The one thing I would ask you to do now is take a little personal inventory. Just take a guess how much time you spend involved in political thought and debate and how much time you spend reading, researching, or debating political material weekly.
I’m
not even asking you to admit you’re wrong. As we’ve pointed out, in many cases there is no right or wrong, just a difference of opinion—and it doesn’t make the slightest difference what side of each issue you’re on. We don’t have to agree on everything. Heck, we don’t have to agree on anything—other than the fact we are ready to stop splitting this country into two enemy camps. Advertisers and content managers don’t care about your political beliefs. In some cases, as we’ve learned from the Russian investigation, sometimes there actually isn’t even a human being disagreeing with you; it’s a bot! Whatever position you take, it’s going to take the opposite position to provoke you, to get the adrenaline flowing, to get the dopamine flowing, to get you outraged, and to keep you engaged.
OUTRAGE-AHOLISM
“I am sure I don’t have a problem.”
When I first began studying AA, I wondered if there was a test you could take that would help you determine whether you were an alcoholic. Turns out there is.
I have adapted those questions to America’s current addiction. See how well you do. Now, remember, it does no good to lie to yourself and not answer honestly. It’s not like I am keeping track while you read this book. Unless you are using a reader. I still will not be tracking, but the NSA will. But don’t worry, they already have “everything they need on you.”
1. Do politics or social media occasionally make you say and do things you regret afterward?

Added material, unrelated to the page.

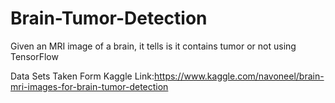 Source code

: # Brain-Tumor-Detection
Given an MRI image of a brain, it tells is it contains tumor or not using TensorFlow


Data Sets Taken Form Kaggle
Link:https://www.kaggle.com/navoneel/brain-mri-images-for-brain-tumor-detection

2. Do people often recommend that you cut down or stop consuming so much news or social media?
3. Do you speak in absolutes more often than you did five years ago?
4. Have you avoided friends, places, or events because of politics?
5. Would you be disappointed if your children treated others the same way you do in your political interactions?
6. Does your circle of online political allies include people you aren’t completely comfortable being aligned with?